Dataset excerpts:
>>>>>
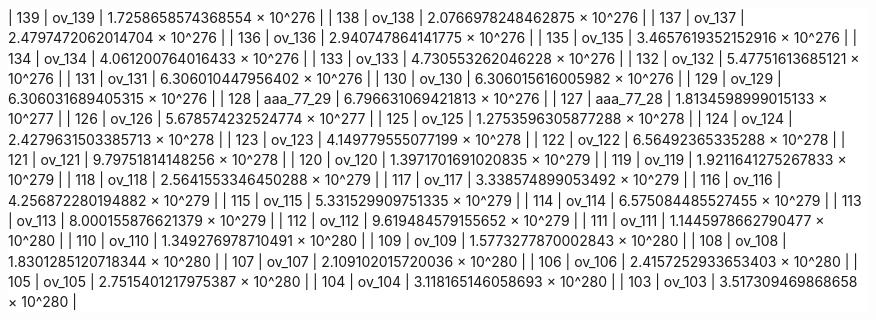 | 139 | ov_139 | 1.7258658574368554 × 10^276 |
| 138 | ov_138 | 2.0766978248462875 × 10^276 |
| 137 | ov_137 | 2.4797472062014704 × 10^276 |
| 136 | ov_136 | 2.940747864141775 × 10^276 |
| 135 | ov_135 | 3.4657619352152916 × 10^276 |
| 134 | ov_134 | 4.061200764016433 × 10^276 |
| 133 | ov_133 | 4.730553262046228 × 10^276 |
| 132 | ov_132 | 5.47751613685121 × 10^276 |
| 131 | ov_131 | 6.306010447956402 × 10^276 |
| 130 | ov_130 | 6.306015616005982 × 10^276 |
| 129 | ov_129 | 6.306031689405315 × 10^276 |
| 128 | aaa_77_29 | 6.796631069421813 × 10^276 |
| 127 | aaa_77_28 | 1.8134598999015133 × 10^277 |
| 126 | ov_126 | 5.678574232524774 × 10^277 |
| 125 | ov_125 | 1.2753596305877288 × 10^278 |
| 124 | ov_124 | 2.4279631503385713 × 10^278 |
| 123 | ov_123 | 4.149779555077199 × 10^278 |
| 122 | ov_122 | 6.56492365335288 × 10^278 |
| 121 | ov_121 | 9.79751814148256 × 10^278 |
| 120 | ov_120 | 1.3971701691020835 × 10^279 |
| 119 | ov_119 | 1.9211641275267833 × 10^279 |
| 118 | ov_118 | 2.5641553346450288 × 10^279 |
| 117 | ov_117 | 3.338574899053492 × 10^279 |
| 116 | ov_116 | 4.256872280194882 × 10^279 |
| 115 | ov_115 | 5.331529909751335 × 10^279 |
| 114 | ov_114 | 6.575084485527455 × 10^279 |
| 113 | ov_113 | 8.000155876621379 × 10^279 |
| 112 | ov_112 | 9.619484579155652 × 10^279 |
| 111 | ov_111 | 1.1445978662790477 × 10^280 |
| 110 | ov_110 | 1.349276978710491 × 10^280 |
| 109 | ov_109 | 1.5773277870002843 × 10^280 |
| 108 | ov_108 | 1.8301285120718344 × 10^280 |
| 107 | ov_107 | 2.109102015720036 × 10^280 |
| 106 | ov_106 | 2.4157252933653403 × 10^280 |
| 105 | ov_105 | 2.7515401217975387 × 10^280 |
| 104 | ov_104 | 3.118165146058693 × 10^280 |
| 103 | ov_103 | 3.517309469868658 × 10^280 |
<<<<<
In the copy, every entry must appear exactly as written, and no picture may appear.

 | 139 | ov_139 | 1.7258658574368554 × 10^276 |
| 138 | ov_138 | 2.0766978248462875 × 10^276 |
| 137 | ov_137 | 2.4797472062014704 × 10^276 |
| 136 | ov_136 | 2.940747864141775 × 10^276 |
| 135 | ov_135 | 3.4657619352152916 × 10^276 |
| 134 | ov_134 | 4.061200764016433 × 10^276 |
| 133 | ov_133 | 4.730553262046228 × 10^276 |
| 132 | ov_132 | 5.47751613685121 × 10^276 |
| 131 | ov_131 | 6.306010447956402 × 10^276 |
| 130 | ov_130 | 6.306015616005982 × 10^276 |
| 129 | ov_129 | 6.306031689405315 × 10^276 |
| 128 | aaa_77_29 | 6.796631069421813 × 10^276 |
| 127 | aaa_77_28 | 1.8134598999015133 × 10^277 |
| 126 | ov_126 | 5.678574232524774 × 10^277 |
| 125 | ov_125 | 1.2753596305877288 × 10^278 |
| 124 | ov_124 | 2.4279631503385713 × 10^278 |
| 123 | ov_123 | 4.149779555077199 × 10^278 |
| 122 | ov_122 | 6.56492365335288 × 10^278 |
| 121 | ov_121 | 9.79751814148256 × 10^278 |
| 120 | ov_120 | 1.3971701691020835 × 10^279 |
| 119 | ov_119 | 1.9211641275267833 × 10^279 |
| 118 | ov_118 | 2.5641553346450288 × 10^279 |
| 117 | ov_117 | 3.338574899053492 × 10^279 |
| 116 | ov_116 | 4.256872280194882 × 10^279 |
| 115 | ov_115 | 5.331529909751335 × 10^279 |
| 114 | ov_114 | 6.575084485527455 × 10^279 |
| 113 | ov_113 | 8.000155876621379 × 10^279 |
| 112 | ov_112 | 9.619484579155652 × 10^279 |
| 111 | ov_111 | 1.1445978662790477 × 10^280 |
| 110 | ov_110 | 1.349276978710491 × 10^280 |
| 109 | ov_109 | 1.5773277870002843 × 10^280 |
| 108 | ov_108 | 1.8301285120718344 × 10^280 |
| 107 | ov_107 | 2.109102015720036 × 10^280 |
| 106 | ov_106 | 2.4157252933653403 × 10^280 |
| 105 | ov_105 | 2.7515401217975387 × 10^280 |
| 104 | ov_104 | 3.118165146058693 × 10^280 |
| 103 | ov_103 | 3.517309469868658 × 10^280 |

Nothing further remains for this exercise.